§ HOW TO COMPLETE THIS TASK:
Could you return all of the records exactly as they stand?

[Saved entries]
[Start of section]

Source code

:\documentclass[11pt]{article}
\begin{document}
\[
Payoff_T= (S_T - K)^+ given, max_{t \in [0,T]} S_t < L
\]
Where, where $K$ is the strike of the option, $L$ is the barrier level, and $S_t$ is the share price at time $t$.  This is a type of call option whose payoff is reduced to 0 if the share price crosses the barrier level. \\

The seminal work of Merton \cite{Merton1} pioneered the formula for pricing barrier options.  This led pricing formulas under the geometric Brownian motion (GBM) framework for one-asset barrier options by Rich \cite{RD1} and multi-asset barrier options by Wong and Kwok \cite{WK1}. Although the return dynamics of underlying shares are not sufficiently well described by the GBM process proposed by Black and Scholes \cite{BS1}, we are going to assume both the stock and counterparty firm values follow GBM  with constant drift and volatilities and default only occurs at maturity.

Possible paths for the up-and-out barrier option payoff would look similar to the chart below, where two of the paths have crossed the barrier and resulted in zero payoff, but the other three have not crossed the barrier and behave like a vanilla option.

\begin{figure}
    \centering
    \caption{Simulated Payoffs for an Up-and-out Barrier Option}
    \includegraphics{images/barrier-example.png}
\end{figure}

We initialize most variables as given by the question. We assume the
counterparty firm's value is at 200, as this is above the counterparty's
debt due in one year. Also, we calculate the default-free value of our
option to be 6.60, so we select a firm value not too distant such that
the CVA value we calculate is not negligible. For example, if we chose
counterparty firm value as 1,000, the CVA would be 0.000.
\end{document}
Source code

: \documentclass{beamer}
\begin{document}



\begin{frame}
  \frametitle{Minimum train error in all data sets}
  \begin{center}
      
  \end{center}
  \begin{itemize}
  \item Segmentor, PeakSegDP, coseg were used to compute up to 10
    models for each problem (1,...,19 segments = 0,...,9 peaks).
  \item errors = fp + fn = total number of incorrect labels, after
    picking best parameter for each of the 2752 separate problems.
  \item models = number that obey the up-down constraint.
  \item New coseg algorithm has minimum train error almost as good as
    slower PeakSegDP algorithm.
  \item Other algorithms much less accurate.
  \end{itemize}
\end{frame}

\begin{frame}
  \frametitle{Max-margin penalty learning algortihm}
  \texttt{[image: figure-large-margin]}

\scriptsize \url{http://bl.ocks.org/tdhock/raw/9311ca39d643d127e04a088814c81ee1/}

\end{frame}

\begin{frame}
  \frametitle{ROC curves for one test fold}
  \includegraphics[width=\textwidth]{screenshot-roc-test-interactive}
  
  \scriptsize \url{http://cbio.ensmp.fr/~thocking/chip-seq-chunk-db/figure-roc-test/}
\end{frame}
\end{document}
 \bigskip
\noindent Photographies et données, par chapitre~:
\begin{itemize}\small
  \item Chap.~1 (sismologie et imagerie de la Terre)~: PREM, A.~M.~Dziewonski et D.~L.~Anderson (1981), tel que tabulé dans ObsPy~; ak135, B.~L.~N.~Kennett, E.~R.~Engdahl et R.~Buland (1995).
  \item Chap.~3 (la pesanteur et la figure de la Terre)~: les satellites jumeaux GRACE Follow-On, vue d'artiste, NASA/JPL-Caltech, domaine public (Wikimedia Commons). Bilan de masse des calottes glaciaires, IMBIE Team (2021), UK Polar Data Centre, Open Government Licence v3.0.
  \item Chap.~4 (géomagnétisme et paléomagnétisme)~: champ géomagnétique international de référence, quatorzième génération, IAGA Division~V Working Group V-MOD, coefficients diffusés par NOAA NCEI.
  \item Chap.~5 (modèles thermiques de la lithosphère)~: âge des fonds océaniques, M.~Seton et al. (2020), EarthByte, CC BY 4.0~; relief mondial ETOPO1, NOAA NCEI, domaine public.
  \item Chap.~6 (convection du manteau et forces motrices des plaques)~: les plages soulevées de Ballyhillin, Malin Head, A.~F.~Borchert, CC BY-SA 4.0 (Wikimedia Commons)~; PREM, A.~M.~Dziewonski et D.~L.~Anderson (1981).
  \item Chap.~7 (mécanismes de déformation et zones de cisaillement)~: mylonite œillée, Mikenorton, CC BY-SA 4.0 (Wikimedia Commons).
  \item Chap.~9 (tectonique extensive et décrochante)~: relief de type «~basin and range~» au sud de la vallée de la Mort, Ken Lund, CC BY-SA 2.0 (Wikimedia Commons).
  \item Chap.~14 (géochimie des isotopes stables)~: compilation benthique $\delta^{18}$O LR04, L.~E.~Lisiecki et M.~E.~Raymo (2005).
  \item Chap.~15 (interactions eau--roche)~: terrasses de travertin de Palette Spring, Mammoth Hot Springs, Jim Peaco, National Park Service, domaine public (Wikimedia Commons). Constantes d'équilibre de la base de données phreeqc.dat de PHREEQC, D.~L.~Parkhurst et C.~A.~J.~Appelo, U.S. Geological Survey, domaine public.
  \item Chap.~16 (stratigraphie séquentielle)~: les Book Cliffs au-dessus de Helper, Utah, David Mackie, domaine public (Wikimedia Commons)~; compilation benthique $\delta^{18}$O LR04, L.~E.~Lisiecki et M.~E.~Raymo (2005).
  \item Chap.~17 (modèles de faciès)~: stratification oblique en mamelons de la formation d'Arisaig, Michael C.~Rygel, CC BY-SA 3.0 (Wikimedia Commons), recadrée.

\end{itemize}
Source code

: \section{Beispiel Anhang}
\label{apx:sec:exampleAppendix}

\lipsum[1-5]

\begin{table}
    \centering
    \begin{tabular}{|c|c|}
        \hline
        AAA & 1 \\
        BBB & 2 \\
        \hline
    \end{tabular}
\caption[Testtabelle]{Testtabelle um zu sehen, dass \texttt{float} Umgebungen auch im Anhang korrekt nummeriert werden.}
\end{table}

[End of section]

§ THE ANSWER:
Source code

:\documentclass[11pt]{article}
\begin{document}
\[
Payoff_T= (S_T - K)^+ given, max_{t \in [0,T]} S_t < L
\]
Where, where $K$ is the strike of the option, $L$ is the barrier level, and $S_t$ is the share price at time $t$.  This is a type of call option whose payoff is reduced to 0 if the share price crosses the barrier level. \\

The seminal work of Merton \cite{Merton1} pioneered the formula for pricing barrier options.  This led pricing formulas under the geometric Brownian motion (GBM) framework for one-asset barrier options by Rich \cite{RD1} and multi-asset barrier options by Wong and Kwok \cite{WK1}. Although the return dynamics of underlying shares are not sufficiently well described by the GBM process proposed by Black and Scholes \cite{BS1}, we are going to assume both the stock and counterparty firm values follow GBM  with constant drift and volatilities and default only occurs at maturity.

Possible paths for the up-and-out barrier option payoff would look similar to the chart below, where two of the paths have crossed the barrier and resulted in zero payoff, but the other three have not crossed the barrier and behave like a vanilla option.

\begin{figure}
    \centering
    \caption{Simulated Payoffs for an Up-and-out Barrier Option}
    \includegraphics{images/barrier-example.png}
\end{figure}

We initialize most variables as given by the question. We assume the
counterparty firm's value is at 200, as this is above the counterparty's
debt due in one year. Also, we calculate the default-free value of our
option to be 6.60, so we select a firm value not too distant such that
the CVA value we calculate is not negligible. For example, if we chose
counterparty firm value as 1,000, the CVA would be 0.000.
\end{document}
Source code

: \documentclass{beamer}
\begin{document}



\begin{frame}
  \frametitle{Minimum train error in all data sets}
  \begin{center}
      
  \end{center}
  \begin{itemize}
  \item Segmentor, PeakSegDP, coseg were used to compute up to 10
    models for each problem (1,...,19 segments = 0,...,9 peaks).
  \item errors = fp + fn = total number of incorrect labels, after
    picking best parameter for each of the 2752 separate problems.
  \item models = number that obey the up-down constraint.
  \item New coseg algorithm has minimum train error almost as good as
    slower PeakSegDP algorithm.
  \item Other algorithms much less accurate.
  \end{itemize}
\end{frame}

\begin{frame}
  \frametitle{Max-margin penalty learning algortihm}
  \texttt{[image: figure-large-margin]}

\scriptsize \url{http://bl.ocks.org/tdhock/raw/9311ca39d643d127e04a088814c81ee1/}

\end{frame}

\begin{frame}
  \frametitle{ROC curves for one test fold}
  \includegraphics[width=\textwidth]{screenshot-roc-test-interactive}
  
  \scriptsize \url{http://cbio.ensmp.fr/~thocking/chip-seq-chunk-db/figure-roc-test/}
\end{frame}
\end{document}
 \bigskip
\noindent Photographies et données, par chapitre~:
\begin{itemize}\small
  \item Chap.~1 (sismologie et imagerie de la Terre)~: PREM, A.~M.~Dziewonski et D.~L.~Anderson (1981), tel que tabulé dans ObsPy~; ak135, B.~L.~N.~Kennett, E.~R.~Engdahl et R.~Buland (1995).
  \item Chap.~3 (la pesanteur et la figure de la Terre)~: les satellites jumeaux GRACE Follow-On, vue d'artiste, NASA/JPL-Caltech, domaine public (Wikimedia Commons). Bilan de masse des calottes glaciaires, IMBIE Team (2021), UK Polar Data Centre, Open Government Licence v3.0.
  \item Chap.~4 (géomagnétisme et paléomagnétisme)~: champ géomagnétique international de référence, quatorzième génération, IAGA Division~V Working Group V-MOD, coefficients diffusés par NOAA NCEI.
  \item Chap.~5 (modèles thermiques de la lithosphère)~: âge des fonds océaniques, M.~Seton et al. (2020), EarthByte, CC BY 4.0~; relief mondial ETOPO1, NOAA NCEI, domaine public.
  \item Chap.~6 (convection du manteau et forces motrices des plaques)~: les plages soulevées de Ballyhillin, Malin Head, A.~F.~Borchert, CC BY-SA 4.0 (Wikimedia Commons)~; PREM, A.~M.~Dziewonski et D.~L.~Anderson (1981).
  \item Chap.~7 (mécanismes de déformation et zones de cisaillement)~: mylonite œillée, Mikenorton, CC BY-SA 4.0 (Wikimedia Commons).
  \item Chap.~9 (tectonique extensive et décrochante)~: relief de type «~basin and range~» au sud de la vallée de la Mort, Ken Lund, CC BY-SA 2.0 (Wikimedia Commons).
  \item Chap.~14 (géochimie des isotopes stables)~: compilation benthique $\delta^{18}$O LR04, L.~E.~Lisiecki et M.~E.~Raymo (2005).
  \item Chap.~15 (interactions eau--roche)~: terrasses de travertin de Palette Spring, Mammoth Hot Springs, Jim Peaco, National Park Service, domaine public (Wikimedia Commons). Constantes d'équilibre de la base de données phreeqc.dat de PHREEQC, D.~L.~Parkhurst et C.~A.~J.~Appelo, U.S. Geological Survey, domaine public.
  \item Chap.~16 (stratigraphie séquentielle)~: les Book Cliffs au-dessus de Helper, Utah, David Mackie, domaine public (Wikimedia Commons)~; compilation benthique $\delta^{18}$O LR04, L.~E.~Lisiecki et M.~E.~Raymo (2005).
  \item Chap.~17 (modèles de faciès)~: stratification oblique en mamelons de la formation d'Arisaig, Michael C.~Rygel, CC BY-SA 3.0 (Wikimedia Commons), recadrée.

\end{itemize}
Source code

: \section{Beispiel Anhang}
\label{apx:sec:exampleAppendix}

\lipsum[1-5]

\begin{table}
    \centering
    \begin{tabular}{|c|c|}
        \hline
        AAA & 1 \\
        BBB & 2 \\
        \hline
    \end{tabular}
\caption[Testtabelle]{Testtabelle um zu sehen, dass \texttt{float} Umgebungen auch im Anhang korrekt nummeriert werden.}
\end{table}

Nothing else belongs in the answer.